Return, exactly and in full, the lines of the records below starting at the one with "<td><p>[required] The protocol" and ending at the one with "CIDR block, traffic", and no other lines.

Entries taken from a collection
--

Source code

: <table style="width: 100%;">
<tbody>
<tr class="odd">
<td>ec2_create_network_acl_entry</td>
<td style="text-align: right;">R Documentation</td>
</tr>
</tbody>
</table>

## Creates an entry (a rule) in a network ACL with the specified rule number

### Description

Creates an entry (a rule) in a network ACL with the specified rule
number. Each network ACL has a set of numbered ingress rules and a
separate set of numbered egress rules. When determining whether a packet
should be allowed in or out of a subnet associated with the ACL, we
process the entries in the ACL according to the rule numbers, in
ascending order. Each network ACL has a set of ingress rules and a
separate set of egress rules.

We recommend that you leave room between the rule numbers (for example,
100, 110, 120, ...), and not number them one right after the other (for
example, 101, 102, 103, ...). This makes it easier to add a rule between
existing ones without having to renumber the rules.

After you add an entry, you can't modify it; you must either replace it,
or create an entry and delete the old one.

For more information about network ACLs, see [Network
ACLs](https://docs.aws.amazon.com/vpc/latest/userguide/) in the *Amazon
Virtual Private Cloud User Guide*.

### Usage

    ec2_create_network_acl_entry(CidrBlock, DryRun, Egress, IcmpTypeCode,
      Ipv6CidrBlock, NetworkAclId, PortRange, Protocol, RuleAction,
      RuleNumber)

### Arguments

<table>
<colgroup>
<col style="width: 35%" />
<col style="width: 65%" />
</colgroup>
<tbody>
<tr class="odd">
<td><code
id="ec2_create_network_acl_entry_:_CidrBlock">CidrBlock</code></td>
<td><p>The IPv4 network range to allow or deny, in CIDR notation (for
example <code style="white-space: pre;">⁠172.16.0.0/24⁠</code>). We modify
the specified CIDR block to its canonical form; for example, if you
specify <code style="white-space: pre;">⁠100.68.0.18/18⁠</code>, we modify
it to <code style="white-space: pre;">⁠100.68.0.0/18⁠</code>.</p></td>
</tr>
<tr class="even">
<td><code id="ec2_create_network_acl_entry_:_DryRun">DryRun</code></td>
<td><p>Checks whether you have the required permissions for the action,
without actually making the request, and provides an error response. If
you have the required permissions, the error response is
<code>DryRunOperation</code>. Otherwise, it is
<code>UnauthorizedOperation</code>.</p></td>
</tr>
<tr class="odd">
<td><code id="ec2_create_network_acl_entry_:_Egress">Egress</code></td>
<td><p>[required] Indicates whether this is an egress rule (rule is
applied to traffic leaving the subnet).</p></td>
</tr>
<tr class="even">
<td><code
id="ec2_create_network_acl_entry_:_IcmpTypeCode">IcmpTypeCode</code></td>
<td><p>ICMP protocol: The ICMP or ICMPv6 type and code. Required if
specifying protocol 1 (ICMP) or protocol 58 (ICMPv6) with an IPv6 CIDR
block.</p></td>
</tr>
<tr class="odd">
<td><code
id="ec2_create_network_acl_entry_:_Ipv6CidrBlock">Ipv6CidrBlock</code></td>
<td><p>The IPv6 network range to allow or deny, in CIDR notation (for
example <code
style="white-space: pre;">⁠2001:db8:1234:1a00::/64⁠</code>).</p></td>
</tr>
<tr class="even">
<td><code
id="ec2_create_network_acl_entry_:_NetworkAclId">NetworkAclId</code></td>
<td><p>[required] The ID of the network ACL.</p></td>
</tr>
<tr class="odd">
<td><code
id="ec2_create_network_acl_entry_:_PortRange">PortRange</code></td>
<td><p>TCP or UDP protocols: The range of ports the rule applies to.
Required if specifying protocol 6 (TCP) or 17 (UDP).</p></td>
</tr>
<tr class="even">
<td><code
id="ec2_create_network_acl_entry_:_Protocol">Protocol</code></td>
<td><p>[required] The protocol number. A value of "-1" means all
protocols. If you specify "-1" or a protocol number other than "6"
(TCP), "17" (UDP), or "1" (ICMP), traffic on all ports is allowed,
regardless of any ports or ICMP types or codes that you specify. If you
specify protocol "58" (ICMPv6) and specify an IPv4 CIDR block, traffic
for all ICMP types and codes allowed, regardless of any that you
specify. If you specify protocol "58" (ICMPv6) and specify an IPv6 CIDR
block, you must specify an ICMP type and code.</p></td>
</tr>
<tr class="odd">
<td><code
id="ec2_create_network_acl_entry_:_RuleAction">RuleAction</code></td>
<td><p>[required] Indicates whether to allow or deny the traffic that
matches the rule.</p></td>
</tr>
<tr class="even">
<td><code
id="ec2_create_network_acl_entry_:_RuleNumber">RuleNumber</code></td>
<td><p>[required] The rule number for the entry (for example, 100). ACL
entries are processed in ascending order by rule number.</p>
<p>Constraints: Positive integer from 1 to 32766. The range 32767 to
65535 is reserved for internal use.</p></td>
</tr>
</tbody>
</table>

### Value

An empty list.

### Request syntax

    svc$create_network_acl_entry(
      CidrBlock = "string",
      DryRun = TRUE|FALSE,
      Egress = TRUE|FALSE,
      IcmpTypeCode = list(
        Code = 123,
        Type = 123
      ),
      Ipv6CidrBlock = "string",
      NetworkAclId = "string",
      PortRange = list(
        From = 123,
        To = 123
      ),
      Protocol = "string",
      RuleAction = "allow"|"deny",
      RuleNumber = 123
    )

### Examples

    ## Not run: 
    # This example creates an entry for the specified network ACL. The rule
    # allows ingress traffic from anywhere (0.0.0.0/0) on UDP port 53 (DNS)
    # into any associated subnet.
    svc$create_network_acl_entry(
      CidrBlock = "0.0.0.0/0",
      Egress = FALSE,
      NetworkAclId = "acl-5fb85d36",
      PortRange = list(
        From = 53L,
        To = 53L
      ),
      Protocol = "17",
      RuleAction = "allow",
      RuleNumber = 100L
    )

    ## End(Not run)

--

## SOLUTION
<td><p>[required] The protocol number. A value of "-1" means all
protocols. If you specify "-1" or a protocol number other than "6"
(TCP), "17" (UDP), or "1" (ICMP), traffic on all ports is allowed,
regardless of any ports or ICMP types or codes that you specify. If you
specify protocol "58" (ICMPv6) and specify an IPv4 CIDR block, traffic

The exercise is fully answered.